Ultrasound Limitations

Proficiency in perioperative POCUS is becoming essential for the practice of clinical anesthesiology and is critical because application of this technology without adequate training and practical experience has the potential to cause patient harm [19•] (Table 2).

Table 2 Basic ultrasound competencies

Additionally, “point-of-care” USG has a steep learning curve. Some issues remain unclear despite the increasing use of POCUS in our specialty. First, it is unknown if all perioperative POCUS modalities promote or result in increased patient safety. Second, when POCUS is used as a non-invasive diagnostic modality, it can lead to inadequate interpretation of findings and incorrect diagnoses. The evaluation of POCUS-related adverse events can be challenging, as it may not directly lead to complications. Third, the adoption of this technology by anesthesiology and other medical specialties has occurred before guidelines for appropriate use, training, and certification could be implemented.
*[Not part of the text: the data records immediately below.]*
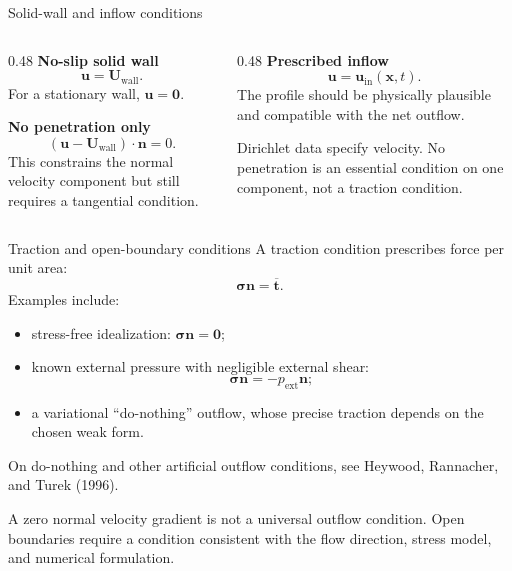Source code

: \documentclass[aspectratio=169,11pt]{beamer}
\newcommand{\uvec}{\bm{u}}
\newcommand{\xvec}{\bm{x}}
\newcommand{\nvec}{\bm{n}}
\newcommand{\tvec}{\bm{t}}
\newcommand{\stress}{\bm{\sigma}}
\begin{document}
\begin{frame}{Solid-wall and inflow conditions}
\begin{columns}[T,onlytextwidth]
\begin{column}{0.48\textwidth}
\textbf{No-slip solid wall}
\[
  \uvec=\mathbf{U}_{\mathrm{wall}}.
\]
For a stationary wall, $\uvec=\mathbf{0}$.

\medskip
\textbf{No penetration only}
\[
  (\uvec-\mathbf{U}_{\mathrm{wall}})\cdot\nvec=0.
\]
This constrains the normal velocity component but still requires a tangential condition.
\end{column}
\begin{column}{0.48\textwidth}
\textbf{Prescribed inflow}
\[
  \uvec=\uvec_{\mathrm{in}}(\xvec,t).
\]
The profile should be physically plausible and compatible with the net outflow.

\medskip
\begin{punchbox}
\small Dirichlet data specify velocity. No penetration is an essential condition on one component, not a traction condition.
\end{punchbox}
\end{column}
\end{columns}
\end{frame}

\begin{frame}{Traction and open-boundary conditions}
A traction condition prescribes force per unit area:
\[
  \stress\nvec=\overline{\tvec}.
\]
Examples include:
\begin{itemize}\itemsep6pt
  \item stress-free idealization: $\stress\nvec=\mathbf{0}$;
  \item known external pressure with negligible external shear:
  \[
    \stress\nvec=-p_{\mathrm{ext}}\nvec;
  \]
  \item a variational ``do-nothing'' outflow, whose precise traction depends on the chosen weak form.
\end{itemize}
{\scriptsize\color{DarkGray} On do-nothing and other artificial outflow conditions, see Heywood, Rannacher, and Turek (1996).\par}

\begin{punchbox}
\small A zero normal velocity gradient is not a universal outflow condition. Open boundaries require a condition consistent with the flow direction, stress model, and numerical formulation.
\end{punchbox}
\end{frame}
\end{document}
Fourth, some physicians have an inaccurate perception that as POCUS is a focused diagnostic modality, a thorough knowledge base and demonstration of proficiency are not essential before its use [1••].
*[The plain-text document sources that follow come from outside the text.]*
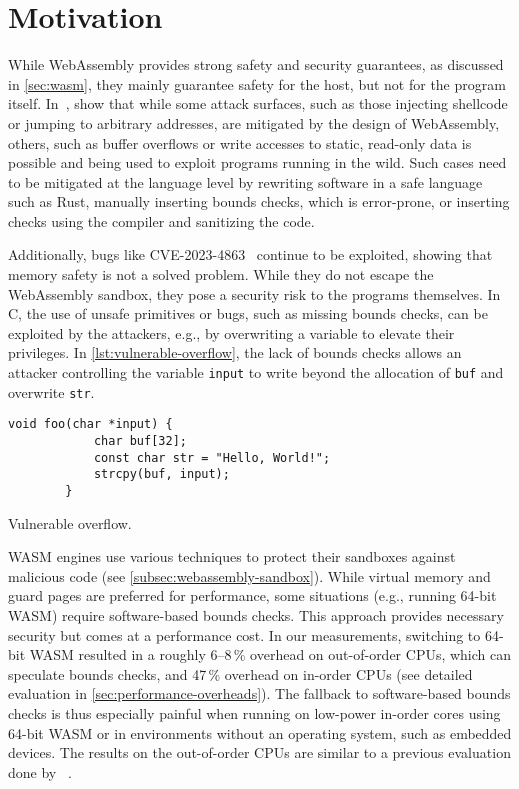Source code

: \chapter{Motivation}
\label{ch:motivation}

While WebAssembly provides strong safety and security guarantees, as discussed in \cref{sec:wasm}, they mainly guarantee safety for the host, but not for the program itself.
In~\cite{lehmann2020everything}, \citeauthor*{lehmann2020everything} show that while some attack surfaces, such as those injecting shellcode or jumping to arbitrary addresses, are mitigated by the design of WebAssembly, others, such as buffer overflows or write accesses to static, read-only data is possible and being used to exploit programs running in the wild.
Such cases need to be mitigated at the language level by rewriting software in a safe language such as Rust, manually inserting bounds checks, which is error-prone, or inserting checks using the compiler and sanitizing the code.

Additionally, bugs like {CVE-2023-4863}~\cite{CVE-2023-4863} continue to be exploited, showing that memory safety is not a solved problem.
While they do not escape the WebAssembly sandbox, they pose a security risk to the programs themselves.
In C, the use of unsafe primitives or bugs, such as missing bounds checks, can be exploited by the attackers, e.g., by overwriting a variable to elevate their privileges.
In \cref{lst:vulnerable-overflow}, the lack of bounds checks allows an attacker controlling the variable \texttt{input} to write beyond the allocation of \texttt{buf} and overwrite \texttt{str}.

\begin{lstfloat}[h]
    \centering
    \begin{lstlisting}[frame=h,style=customc,label={lst:vulnerable-overflow-inner}]
        void foo(char *input) {
            char buf[32];
            const char str = "Hello, World!";
            strcpy(buf, input);
        }
    \end{lstlisting}
    \caption{Vulnerable overflow.}
    \label{lst:vulnerable-overflow}
\end{lstfloat}

\Ac{WASM} engines use various techniques to protect their sandboxes against malicious code (see \cref{subsec:webassembly-sandbox}).
While virtual memory and guard pages are preferred for performance, some situations (e.g., running 64-bit \ac{WASM}) require software-based bounds checks.
This approach provides necessary security but comes at a performance cost.
In our measurements, switching to 64-bit \ac{WASM} resulted in a roughly 6--8\,\% overhead on out-of-order CPUs, which can speculate bounds checks, and 47\,\% overhead on in-order CPUs (see detailed evaluation in \cref{sec:performance-overheads}).
The fallback to software-based bounds checks is thus especially painful when running on low-power in-order cores using 64-bit \ac{WASM} or in environments without an operating system, such as embedded devices.
The results on the out-of-order CPUs are similar to a previous evaluation done by \citeauthor*{szewczyk2022leaps}~\cite{szewczyk2022leaps}.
Demonstration of proficiency in POCUS is not currently incorporated as an independent milestone in anesthesiology training by the Accreditation Council for Graduate Medical Education (ACGME). Most anesthesiology curricula in the USA do not currently emphasize ultrasound training except in the case of TEE and regional anesthesia and is currently subspecialty specific [1••]. However, some elements of POCUS are part of existing milestones (i.e., technical skills, pain management, and regional anesthesia) [1••]. For regional anesthesia and acute pain medicine fellowships, the American Society of Regional Anesthesia offers an Ultrasound Guided Regional Anesthesia Education and Clinical Portfolio [1••].

Conclusion

POCUS is becoming increasingly popular in the diagnosis and rapid evaluation of multiple medical conditions and will become a mainstay in the evaluation and treatment of the pregnant patient. Adequate clinical training and experience in POCUS is essential as improper interpretation of findings can lead to an incorrect diagnosis ultimately affecting maternal safety and outcome.